A exposição Livros de Cabeceira, presente na Livraria Lello desde 13 de janeiro deste ano, tem levantado questões. “Porque é que os autores escolheram estas obras de entre as inúmeras que já leram?”, perguntam visitantes que por lá passam.

De forma a esclarecê-los, a mostra é acompanhada por três sessões de conversas com escritores, artistas, políticos e cineastas. Na quinta-feira, dia 15 de fevereiro, foi a vez de Miguel Miranda, Rui Lage, Valter Hugo Mãe e Adélia Carvalho responderem ao desafio que a Lello lhes lançou: “E se a vossa cabeceira falasse?”.
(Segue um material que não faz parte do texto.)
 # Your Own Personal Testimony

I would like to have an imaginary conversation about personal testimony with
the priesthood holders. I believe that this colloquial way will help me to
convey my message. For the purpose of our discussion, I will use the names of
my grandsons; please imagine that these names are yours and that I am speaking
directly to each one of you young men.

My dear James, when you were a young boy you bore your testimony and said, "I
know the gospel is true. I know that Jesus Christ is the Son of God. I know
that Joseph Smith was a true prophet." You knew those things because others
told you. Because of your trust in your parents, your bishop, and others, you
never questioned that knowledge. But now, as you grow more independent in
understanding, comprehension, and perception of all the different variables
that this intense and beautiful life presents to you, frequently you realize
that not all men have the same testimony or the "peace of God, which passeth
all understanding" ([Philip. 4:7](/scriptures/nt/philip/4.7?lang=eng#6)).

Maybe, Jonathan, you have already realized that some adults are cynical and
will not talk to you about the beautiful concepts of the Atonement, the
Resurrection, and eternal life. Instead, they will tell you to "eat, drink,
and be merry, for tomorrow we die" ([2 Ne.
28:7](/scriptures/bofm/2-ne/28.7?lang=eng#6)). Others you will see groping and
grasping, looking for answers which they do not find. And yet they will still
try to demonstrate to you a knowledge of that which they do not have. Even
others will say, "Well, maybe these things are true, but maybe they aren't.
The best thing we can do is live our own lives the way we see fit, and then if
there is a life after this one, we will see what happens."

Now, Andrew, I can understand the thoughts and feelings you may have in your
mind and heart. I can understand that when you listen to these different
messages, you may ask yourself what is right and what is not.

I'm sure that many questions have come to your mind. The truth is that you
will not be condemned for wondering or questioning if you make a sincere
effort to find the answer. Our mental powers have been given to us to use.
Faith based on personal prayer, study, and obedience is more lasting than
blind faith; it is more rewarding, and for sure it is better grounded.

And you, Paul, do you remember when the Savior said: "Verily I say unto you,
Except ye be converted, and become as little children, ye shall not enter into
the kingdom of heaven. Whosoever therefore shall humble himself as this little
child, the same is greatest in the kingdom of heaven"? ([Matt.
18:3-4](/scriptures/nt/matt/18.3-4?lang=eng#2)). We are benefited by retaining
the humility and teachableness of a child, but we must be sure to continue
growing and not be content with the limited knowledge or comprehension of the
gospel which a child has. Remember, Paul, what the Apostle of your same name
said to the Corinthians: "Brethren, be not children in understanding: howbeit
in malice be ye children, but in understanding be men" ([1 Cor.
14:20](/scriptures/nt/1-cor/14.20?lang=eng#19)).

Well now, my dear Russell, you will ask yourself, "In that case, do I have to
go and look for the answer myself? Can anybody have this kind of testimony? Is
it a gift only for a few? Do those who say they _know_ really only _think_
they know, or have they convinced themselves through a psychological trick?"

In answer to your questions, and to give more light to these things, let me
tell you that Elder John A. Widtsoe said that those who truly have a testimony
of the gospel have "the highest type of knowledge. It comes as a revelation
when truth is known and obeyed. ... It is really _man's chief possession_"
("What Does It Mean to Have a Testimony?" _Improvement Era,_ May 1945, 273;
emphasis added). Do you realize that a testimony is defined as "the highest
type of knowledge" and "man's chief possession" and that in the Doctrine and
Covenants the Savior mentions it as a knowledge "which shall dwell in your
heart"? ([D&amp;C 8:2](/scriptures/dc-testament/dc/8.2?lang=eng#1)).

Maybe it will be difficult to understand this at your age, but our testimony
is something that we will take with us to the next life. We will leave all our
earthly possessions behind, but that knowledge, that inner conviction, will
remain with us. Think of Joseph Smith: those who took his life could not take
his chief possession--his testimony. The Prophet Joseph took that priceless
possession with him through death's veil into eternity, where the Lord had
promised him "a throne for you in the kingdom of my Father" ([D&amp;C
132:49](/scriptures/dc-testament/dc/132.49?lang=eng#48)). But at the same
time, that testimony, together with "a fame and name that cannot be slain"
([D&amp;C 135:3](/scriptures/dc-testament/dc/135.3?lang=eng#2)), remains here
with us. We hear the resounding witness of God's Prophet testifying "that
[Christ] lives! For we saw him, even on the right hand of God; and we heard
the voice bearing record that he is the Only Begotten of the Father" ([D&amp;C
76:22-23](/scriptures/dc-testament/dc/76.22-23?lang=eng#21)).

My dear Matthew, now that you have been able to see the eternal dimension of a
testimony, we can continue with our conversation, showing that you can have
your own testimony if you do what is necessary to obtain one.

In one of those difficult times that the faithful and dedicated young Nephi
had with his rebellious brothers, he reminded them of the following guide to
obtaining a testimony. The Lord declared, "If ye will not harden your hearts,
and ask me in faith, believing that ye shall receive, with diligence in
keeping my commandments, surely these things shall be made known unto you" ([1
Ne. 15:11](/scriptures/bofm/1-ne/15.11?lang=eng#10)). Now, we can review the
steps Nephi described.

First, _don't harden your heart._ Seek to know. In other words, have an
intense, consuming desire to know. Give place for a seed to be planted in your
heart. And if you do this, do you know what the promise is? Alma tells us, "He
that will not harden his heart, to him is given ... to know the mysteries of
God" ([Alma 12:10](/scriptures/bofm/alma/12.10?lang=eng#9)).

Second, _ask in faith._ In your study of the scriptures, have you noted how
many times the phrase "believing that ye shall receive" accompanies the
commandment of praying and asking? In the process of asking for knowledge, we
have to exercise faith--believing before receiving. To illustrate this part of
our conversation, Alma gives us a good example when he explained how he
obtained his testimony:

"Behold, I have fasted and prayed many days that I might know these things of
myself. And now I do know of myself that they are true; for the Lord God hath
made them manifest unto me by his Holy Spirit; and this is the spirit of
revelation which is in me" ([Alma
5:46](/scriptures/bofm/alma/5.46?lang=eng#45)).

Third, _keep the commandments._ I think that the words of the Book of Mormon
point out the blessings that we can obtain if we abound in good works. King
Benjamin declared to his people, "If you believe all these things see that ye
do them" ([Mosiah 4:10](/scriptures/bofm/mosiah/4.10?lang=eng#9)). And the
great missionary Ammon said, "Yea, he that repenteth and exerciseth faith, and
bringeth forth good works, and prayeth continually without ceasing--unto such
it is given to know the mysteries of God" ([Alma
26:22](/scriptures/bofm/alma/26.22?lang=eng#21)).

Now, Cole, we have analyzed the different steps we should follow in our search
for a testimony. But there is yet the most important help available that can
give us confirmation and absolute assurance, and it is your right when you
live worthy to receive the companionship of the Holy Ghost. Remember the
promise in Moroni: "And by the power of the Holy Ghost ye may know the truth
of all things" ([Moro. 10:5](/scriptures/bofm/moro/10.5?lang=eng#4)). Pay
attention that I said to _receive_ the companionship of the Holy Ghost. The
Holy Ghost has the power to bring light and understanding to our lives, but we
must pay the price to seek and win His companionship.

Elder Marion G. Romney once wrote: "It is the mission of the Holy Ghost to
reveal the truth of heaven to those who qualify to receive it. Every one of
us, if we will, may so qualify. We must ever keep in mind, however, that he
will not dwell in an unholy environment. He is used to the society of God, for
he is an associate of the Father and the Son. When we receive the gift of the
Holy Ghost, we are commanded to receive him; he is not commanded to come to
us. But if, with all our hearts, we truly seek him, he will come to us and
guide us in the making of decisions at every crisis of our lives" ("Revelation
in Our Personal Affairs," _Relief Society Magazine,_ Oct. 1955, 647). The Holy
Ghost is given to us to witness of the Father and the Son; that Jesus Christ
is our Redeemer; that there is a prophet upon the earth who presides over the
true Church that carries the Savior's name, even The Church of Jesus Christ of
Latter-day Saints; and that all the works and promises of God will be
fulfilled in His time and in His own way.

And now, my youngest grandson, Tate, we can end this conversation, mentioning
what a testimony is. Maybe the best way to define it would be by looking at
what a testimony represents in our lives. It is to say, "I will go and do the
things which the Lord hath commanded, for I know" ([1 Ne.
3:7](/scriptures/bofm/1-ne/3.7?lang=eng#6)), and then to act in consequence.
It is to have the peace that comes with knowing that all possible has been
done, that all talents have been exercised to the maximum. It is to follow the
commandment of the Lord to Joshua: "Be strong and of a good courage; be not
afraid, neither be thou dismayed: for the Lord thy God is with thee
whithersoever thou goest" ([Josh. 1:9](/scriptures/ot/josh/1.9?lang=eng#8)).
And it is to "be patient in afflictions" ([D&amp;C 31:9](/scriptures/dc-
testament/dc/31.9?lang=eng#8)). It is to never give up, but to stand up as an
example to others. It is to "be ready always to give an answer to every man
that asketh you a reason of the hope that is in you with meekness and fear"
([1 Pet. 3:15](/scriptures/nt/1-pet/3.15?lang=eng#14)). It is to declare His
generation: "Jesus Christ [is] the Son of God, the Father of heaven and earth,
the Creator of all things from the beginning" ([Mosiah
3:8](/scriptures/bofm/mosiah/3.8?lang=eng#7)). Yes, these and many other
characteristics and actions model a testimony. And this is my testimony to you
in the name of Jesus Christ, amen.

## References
A Livraria Lello perguntou a Miguel Miranda, Rui Lage, Valter Hugo Mãe e Adélia Carvalho que livros têm na cabeceira.

A Livraria Lello perguntou a Miguel Miranda, Rui Lage, Valter Hugo Mãe e Adélia Carvalho que livros têm na cabeceira. Foto: InÊs Aparício

Ao contrário do planeado, Álvaro Magalhães e Mário Cláudio não puderam estar presentes. No entanto, deixaram as suas explicações num livro que pode ser consultado na livraria e museu.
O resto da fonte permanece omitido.